Модерн и постмодерн
Может ли постмодерн быть определен в других видах искусства в тех же рамках, что и в архитектуре? Пока еще мне не пришлось услышать или увидеть, что этот термин был серьезно применен к каким-либо произведениям современной литературы. Нечто подобное появляется в музыке, но бессистемно, случайно, и без каких-либо согласованных определений. Могу лишь сказать, что относительно танца и кино едва ли можно говорить о данном направлении вообще. Помимо архитектуры, я наиболее часто слышал о постмодерне применительно к живописи и скульптуре, правда применяют его журналисты и критики, но не сами художники.

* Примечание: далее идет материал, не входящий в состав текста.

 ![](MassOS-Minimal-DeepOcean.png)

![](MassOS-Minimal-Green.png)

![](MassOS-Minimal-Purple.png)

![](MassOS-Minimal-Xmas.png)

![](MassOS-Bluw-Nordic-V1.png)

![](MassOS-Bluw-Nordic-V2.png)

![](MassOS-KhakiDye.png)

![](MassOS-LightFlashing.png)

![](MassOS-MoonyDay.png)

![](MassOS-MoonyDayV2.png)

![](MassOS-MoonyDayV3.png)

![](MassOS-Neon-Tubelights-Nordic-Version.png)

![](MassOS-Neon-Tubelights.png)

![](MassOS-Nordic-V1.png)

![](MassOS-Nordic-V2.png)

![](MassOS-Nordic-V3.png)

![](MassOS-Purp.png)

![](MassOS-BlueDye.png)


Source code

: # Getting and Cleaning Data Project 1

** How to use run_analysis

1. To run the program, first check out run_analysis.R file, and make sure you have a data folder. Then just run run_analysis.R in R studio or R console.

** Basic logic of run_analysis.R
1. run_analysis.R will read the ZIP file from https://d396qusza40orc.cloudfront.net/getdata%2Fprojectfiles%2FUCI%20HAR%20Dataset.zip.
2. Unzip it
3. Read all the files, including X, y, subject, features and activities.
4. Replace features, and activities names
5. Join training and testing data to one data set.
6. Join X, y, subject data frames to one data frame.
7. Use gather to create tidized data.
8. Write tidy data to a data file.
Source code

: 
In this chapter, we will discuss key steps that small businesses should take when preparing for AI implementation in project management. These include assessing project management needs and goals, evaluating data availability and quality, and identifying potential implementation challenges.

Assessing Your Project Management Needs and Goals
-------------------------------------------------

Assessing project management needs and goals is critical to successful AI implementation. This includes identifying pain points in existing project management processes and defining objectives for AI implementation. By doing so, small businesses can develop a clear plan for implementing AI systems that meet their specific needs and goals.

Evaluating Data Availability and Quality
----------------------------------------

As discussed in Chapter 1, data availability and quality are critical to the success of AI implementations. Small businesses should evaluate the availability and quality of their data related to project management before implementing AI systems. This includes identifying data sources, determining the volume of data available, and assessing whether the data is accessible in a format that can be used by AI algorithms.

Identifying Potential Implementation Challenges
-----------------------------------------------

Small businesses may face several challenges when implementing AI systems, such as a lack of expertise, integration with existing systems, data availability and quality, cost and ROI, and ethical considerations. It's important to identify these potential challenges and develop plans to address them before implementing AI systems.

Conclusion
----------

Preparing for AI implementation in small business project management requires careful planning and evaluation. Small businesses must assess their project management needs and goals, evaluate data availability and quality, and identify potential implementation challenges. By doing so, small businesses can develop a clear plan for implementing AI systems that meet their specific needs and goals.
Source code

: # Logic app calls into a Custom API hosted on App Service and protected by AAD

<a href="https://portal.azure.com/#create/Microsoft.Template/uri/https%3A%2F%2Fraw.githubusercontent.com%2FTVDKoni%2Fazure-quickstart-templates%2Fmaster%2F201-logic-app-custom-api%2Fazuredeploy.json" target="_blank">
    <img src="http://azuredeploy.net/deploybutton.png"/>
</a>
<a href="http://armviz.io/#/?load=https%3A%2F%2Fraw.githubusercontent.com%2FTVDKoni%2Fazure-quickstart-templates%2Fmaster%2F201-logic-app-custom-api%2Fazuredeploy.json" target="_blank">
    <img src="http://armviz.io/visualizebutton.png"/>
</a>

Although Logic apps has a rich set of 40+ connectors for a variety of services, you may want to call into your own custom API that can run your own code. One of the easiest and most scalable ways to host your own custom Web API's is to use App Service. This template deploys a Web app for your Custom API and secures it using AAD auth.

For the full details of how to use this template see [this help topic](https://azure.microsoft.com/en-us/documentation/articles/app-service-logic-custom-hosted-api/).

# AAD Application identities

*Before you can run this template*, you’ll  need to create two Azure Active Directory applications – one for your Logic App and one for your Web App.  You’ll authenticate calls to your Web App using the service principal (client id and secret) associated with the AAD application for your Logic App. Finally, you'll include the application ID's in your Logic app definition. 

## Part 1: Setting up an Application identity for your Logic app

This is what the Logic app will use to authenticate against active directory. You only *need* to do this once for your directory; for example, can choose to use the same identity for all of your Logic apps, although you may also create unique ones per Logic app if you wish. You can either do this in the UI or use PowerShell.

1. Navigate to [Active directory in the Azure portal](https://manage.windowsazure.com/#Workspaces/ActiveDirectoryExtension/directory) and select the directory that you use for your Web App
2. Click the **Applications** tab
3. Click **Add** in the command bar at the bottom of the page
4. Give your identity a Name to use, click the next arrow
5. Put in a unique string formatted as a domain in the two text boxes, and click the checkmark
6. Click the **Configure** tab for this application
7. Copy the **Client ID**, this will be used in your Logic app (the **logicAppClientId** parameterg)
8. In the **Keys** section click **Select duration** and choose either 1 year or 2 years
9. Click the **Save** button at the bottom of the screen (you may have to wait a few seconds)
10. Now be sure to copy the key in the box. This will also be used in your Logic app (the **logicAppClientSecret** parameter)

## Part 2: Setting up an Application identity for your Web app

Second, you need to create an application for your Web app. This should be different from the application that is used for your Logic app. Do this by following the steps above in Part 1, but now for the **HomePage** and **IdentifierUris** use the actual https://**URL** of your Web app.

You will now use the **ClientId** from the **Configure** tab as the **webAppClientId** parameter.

Тому есть причины, и вот какие. Первая возможная причина – возвращение на первый план фигуративного или репрезентативного изобразительного искусства. Но тому уже было достаточно прецедентов со времен Де Кирико и сюрреализма и неоромантизма, чтобы фигуративное искусство вошло в состав современного. Должны быть другие менее очевидные, но в то же время более общие причины распространенности постмодерна в разговоре о современной живописи и скульптуре. Тем более, нет ни одного критика или журналиста знакомого мне, который свободно ориентируется в постмодерне и способен уверенно указать на ту или иную особенность работы, выразившую это направление.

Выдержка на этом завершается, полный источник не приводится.